Smartphones and to a certain point tablets have finally saturated the U.S. market. And although these two products still remain extremely profitable businesses, companies like Apple, Google, and Microsoft are already searching for the next big thing. It looks like that will be wearables - specifically smartwatches. 

The smartwatch market is currently dominated by Pebble, Fitbit, Jawbone, and Motorola (although it’s Google really, since the Moto 360 is running Android Wear). There are dozens more, smaller companies that compete in this space, but their market share is negligible. In fact, the whole smartwatch market is extremely young.  

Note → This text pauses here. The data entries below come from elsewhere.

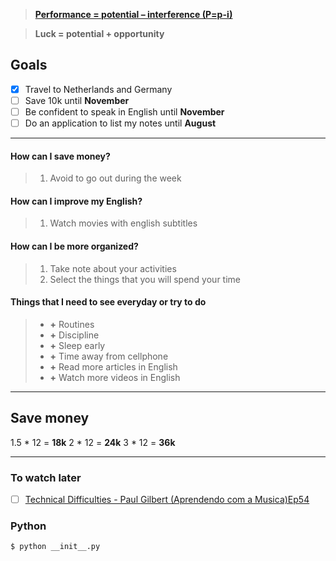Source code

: > **[Performance = potential – interference (P=p-i)](https://idea-sandbox.com/destination/performance-potential-interference-pp-i/)**

> **Luck = potential + opportunity**

Goals
-----

- [x] Travel to Netherlands and Germany
- [ ] Save 10k until **November**
- [ ] Be confident to speak in English until **November**
- [ ] Do an application to list my notes until **August**

---

#### How can I save money?
> 1. Avoid to go out during the week

#### How can I improve my English?
> 1. Watch movies with english subtitles

#### How can I be more organized?
> 1. Take note about your activities
> 2. Select the things that you will spend your time


#### Things that I need to see everyday or try to do
> - **+** Routines
> - **+** Discipline
> - **+** Sleep early
> - **+** Time away from cellphone
> - **+** Read more articles in English
> - **+** Watch more videos in English

---

Save money
----------
1.5 * 12 = **18k**
2 * 12 = **24k**
3 * 12 = **36k**

---

### To watch later
- [ ] [Technical Difficulties - Paul Gilbert (Aprendendo com a Musica)Ep54](https://www.youtube.com/watch?v=PsSd1g4RTzs)


### Python
```bash
$ python __init__.py
```
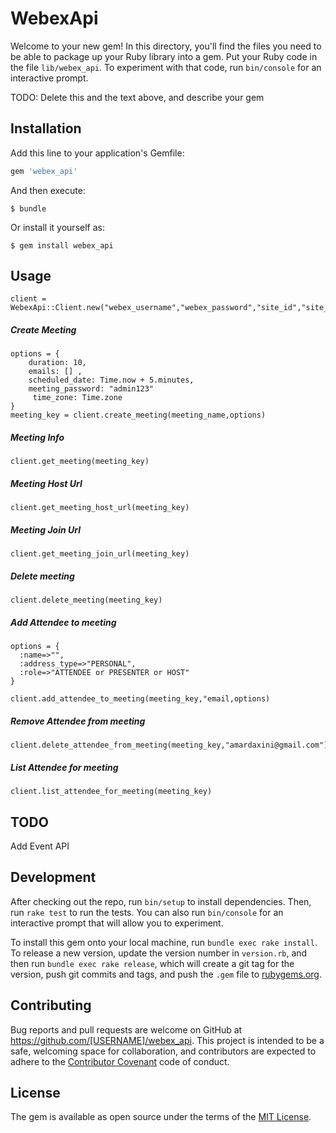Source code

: # WebexApi

Welcome to your new gem! In this directory, you'll find the files you need to be able to package up your Ruby library into a gem. Put your Ruby code in the file `lib/webex_api`. To experiment with that code, run `bin/console` for an interactive prompt.

TODO: Delete this and the text above, and describe your gem

## Installation

Add this line to your application's Gemfile:

```ruby
gem 'webex_api'
```

And then execute:

    $ bundle

Or install it yourself as:

    $ gem install webex_api

## Usage

    client = WebexApi::Client.new("webex_username","webex_password","site_id","site_name","partner_id","webex_email")

##### Create Meeting

    options = {
        duration: 10,
        emails: [] ,
        scheduled_date: Time.now + 5.minutes,
        meeting_password: "admin123"
         time_zone: Time.zone
    }
    meeting_key = client.create_meeting(meeting_name,options)

##### Meeting Info
    client.get_meeting(meeting_key)

##### Meeting Host Url
    client.get_meeting_host_url(meeting_key)

##### Meeting Join Url
    client.get_meeting_join_url(meeting_key)    

##### Delete meeting 
    client.delete_meeting(meeting_key)

##### Add Attendee to meeting
    options = {
      :name=>"",
      :address_type=>"PERSONAL",
      :role=>"ATTENDEE or PRESENTER or HOST"
    }

    client.add_attendee_to_meeting(meeting_key,"email,options)    

##### Remove Attendee from meeting
    client.delete_attendee_from_meeting(meeting_key,"amardaxini@gmail.com") 

##### List Attendee for meeting
    client.list_attendee_for_meeting(meeting_key)       

## TODO
  Add Event API


## Development

After checking out the repo, run `bin/setup` to install dependencies. Then, run `rake test` to run the tests. You can also run `bin/console` for an interactive prompt that will allow you to experiment.

To install this gem onto your local machine, run `bundle exec rake install`. To release a new version, update the version number in `version.rb`, and then run `bundle exec rake release`, which will create a git tag for the version, push git commits and tags, and push the `.gem` file to [rubygems.org](https://rubygems.org).

## Contributing

Bug reports and pull requests are welcome on GitHub at https://github.com/[USERNAME]/webex_api. This project is intended to be a safe, welcoming space for collaboration, and contributors are expected to adhere to the [Contributor Covenant](http://contributor-covenant.org) code of conduct.


## License

The gem is available as open source under the terms of the [MIT License](http://opensource.org/licenses/MIT).

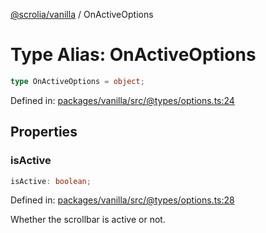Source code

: [@scrolia/vanilla](../README.md) / OnActiveOptions

# Type Alias: OnActiveOptions

```ts
type OnActiveOptions = object;
```

Defined in: [packages/vanilla/src/@types/options.ts:24](https://github.com/alpheustangs/scrolia/blob/6e40d863f64abf882be181a26502e5d480dddfc9/packages/vanilla/src/@types/options.ts#L24)

## Properties

### isActive

```ts
isActive: boolean;
```

Defined in: [packages/vanilla/src/@types/options.ts:28](https://github.com/alpheustangs/scrolia/blob/6e40d863f64abf882be181a26502e5d480dddfc9/packages/vanilla/src/@types/options.ts#L28)

Whether the scrollbar is active or not.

Most people use smartwatches as fitness trackers, and fitness enthusiasts are only a tiny subset of the market as a whole. They're the niche. The Fitbit and Jawbone Up compete here not because they don't make a more powerful watch, but because they can't. Making something like the Apple Watch requires incredible engineering, doctorate, programming, design, and supply chain talent, which these smaller companies can't fund. When the Apple Watch was announced, many pundits mentioned that unlike other Apple products, this one does too much. But that’s precisely what only Apple can do, and other smaller companies cannot compete with. There is money in in the fitness wearable market, but not enough money for all of these competitors to divvy up. Once Apple enters the wearable market, many fitness enthusiasts will leave the fitness wearable niche in favor of the consumer smartwatch market, making it even more difficult for the little guys. It’s classic disruption theory.